**DIRECTIONS**
Lines before the one containing "- smallint / 2 Byte /Min-Max = -32768/32767" are left out; that line and every line after it, through the end of the records, are to be reproduced exactly.

(Dataset excerpts)
*** Block opens ***
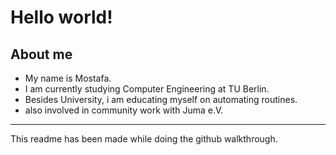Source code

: # Hello world!
## About me
- My name is Mostafa. 
- I am currently studying Computer Engineering at TU Berlin.
- Besides University, i am educating myself on automating routines.
- also involved in community work with Juma e.V.
---
This readme has been made while doing the github walkthrough. 
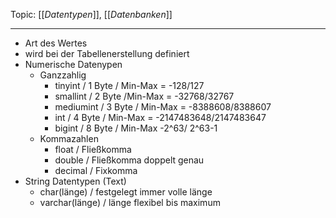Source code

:Topic: [[*Datentypen*]], [[*Datenbanken*]]
***

- Art des Wertes
- wird bei der Tabellenerstellung definiert
- Numerische Datenypen
	- Ganzzahlig
		- tinyint / 1 Byte / Min-Max = -128/127
		- smallint / 2 Byte /Min-Max = -32768/32767
		- mediumint / 3 Byte / Min-Max = -8388608/8388607
		- int / 4 Byte / Min-Max  = -2147483648/2147483647
		- bigint / 8 Byte / Min-Max -2^63/ 2^63-1 
	- Kommazahlen
		- float / Fließkomma
		- double / Fließkomma doppelt genau
		- decimal / Fixkomma
- String Datentypen (Text)
	- char(länge) / festgelegt immer volle länge
	- varchar(länge) / länge flexibel bis maximum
*** Block closes ***
**REPLY TO THE TASK**
		- smallint / 2 Byte /Min-Max = -32768/32767
		- mediumint / 3 Byte / Min-Max = -8388608/8388607
		- int / 4 Byte / Min-Max  = -2147483648/2147483647
		- bigint / 8 Byte / Min-Max -2^63/ 2^63-1 
	- Kommazahlen
		- float / Fließkomma
		- double / Fließkomma doppelt genau
		- decimal / Fixkomma
- String Datentypen (Text)
	- char(länge) / festgelegt immer volle länge
	- varchar(länge) / länge flexibel bis maximum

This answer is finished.